## [Work request]
Check the data underneath for lines holding the word "textbf", and state only how many you find.

## [Input material]

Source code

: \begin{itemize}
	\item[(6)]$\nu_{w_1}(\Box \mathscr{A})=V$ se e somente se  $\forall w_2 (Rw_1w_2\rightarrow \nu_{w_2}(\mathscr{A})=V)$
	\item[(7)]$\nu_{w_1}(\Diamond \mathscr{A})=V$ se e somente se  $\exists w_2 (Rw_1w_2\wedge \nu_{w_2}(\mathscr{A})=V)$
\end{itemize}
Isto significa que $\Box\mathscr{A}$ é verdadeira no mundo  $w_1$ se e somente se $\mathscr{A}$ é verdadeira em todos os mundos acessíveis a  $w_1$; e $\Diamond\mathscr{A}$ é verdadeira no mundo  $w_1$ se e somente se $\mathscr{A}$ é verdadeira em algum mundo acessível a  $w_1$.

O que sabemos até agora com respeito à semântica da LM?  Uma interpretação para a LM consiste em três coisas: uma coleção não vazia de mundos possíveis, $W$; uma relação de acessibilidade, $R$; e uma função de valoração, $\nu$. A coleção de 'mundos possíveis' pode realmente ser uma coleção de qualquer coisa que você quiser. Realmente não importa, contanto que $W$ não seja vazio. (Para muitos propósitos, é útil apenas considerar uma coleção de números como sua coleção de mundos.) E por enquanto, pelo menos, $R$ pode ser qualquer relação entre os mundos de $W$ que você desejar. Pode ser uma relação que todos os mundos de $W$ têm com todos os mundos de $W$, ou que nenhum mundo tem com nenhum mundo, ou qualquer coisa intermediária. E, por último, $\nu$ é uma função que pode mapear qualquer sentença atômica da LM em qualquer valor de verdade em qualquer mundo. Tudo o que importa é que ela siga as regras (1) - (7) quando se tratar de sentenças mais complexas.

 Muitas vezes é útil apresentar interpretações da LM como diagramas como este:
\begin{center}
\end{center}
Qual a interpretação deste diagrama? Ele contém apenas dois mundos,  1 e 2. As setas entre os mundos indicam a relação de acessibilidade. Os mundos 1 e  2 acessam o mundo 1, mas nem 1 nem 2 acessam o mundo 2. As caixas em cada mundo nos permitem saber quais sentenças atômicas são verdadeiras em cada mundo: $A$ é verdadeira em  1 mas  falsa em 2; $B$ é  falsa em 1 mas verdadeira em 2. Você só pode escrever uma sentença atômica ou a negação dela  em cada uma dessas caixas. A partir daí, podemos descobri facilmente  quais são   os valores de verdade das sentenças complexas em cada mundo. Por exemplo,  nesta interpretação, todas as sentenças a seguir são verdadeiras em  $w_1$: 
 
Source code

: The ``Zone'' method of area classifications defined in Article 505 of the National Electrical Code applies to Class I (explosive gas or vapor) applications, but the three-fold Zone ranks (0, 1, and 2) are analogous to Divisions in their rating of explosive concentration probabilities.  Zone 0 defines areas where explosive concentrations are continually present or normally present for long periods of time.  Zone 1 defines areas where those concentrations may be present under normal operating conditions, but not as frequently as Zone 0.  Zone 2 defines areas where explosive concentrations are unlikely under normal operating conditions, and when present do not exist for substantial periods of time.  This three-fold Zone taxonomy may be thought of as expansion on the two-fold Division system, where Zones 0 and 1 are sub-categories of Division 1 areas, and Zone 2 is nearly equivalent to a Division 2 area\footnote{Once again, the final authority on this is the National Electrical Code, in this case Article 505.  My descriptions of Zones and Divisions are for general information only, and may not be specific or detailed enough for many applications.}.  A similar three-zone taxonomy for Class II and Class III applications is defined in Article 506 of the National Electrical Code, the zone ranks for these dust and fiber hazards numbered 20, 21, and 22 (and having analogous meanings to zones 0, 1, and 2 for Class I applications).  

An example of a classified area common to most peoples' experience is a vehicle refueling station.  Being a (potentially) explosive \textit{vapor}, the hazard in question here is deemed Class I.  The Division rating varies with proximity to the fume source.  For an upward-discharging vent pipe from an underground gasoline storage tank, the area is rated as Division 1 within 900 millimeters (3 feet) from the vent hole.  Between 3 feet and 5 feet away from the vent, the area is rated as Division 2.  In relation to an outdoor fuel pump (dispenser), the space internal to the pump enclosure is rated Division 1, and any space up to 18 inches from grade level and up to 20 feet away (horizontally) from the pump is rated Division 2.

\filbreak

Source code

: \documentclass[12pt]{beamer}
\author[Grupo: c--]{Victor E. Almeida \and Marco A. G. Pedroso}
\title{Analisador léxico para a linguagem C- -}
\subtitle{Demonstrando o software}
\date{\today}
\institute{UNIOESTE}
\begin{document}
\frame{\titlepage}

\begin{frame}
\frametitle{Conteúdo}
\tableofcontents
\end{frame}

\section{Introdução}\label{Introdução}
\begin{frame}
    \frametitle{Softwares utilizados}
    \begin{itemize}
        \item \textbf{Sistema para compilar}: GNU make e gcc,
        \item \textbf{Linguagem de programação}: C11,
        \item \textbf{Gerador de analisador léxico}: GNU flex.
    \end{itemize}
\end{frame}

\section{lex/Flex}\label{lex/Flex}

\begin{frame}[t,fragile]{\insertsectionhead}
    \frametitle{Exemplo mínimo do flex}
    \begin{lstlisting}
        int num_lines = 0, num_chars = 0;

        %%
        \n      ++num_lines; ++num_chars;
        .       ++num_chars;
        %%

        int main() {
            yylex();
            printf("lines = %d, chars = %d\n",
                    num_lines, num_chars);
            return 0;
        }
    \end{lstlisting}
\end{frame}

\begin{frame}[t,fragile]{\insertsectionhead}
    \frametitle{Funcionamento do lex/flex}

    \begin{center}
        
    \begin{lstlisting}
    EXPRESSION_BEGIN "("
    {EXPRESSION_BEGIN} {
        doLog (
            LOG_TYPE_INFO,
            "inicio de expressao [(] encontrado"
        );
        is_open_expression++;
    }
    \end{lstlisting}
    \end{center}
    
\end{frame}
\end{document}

## [Written solution]
3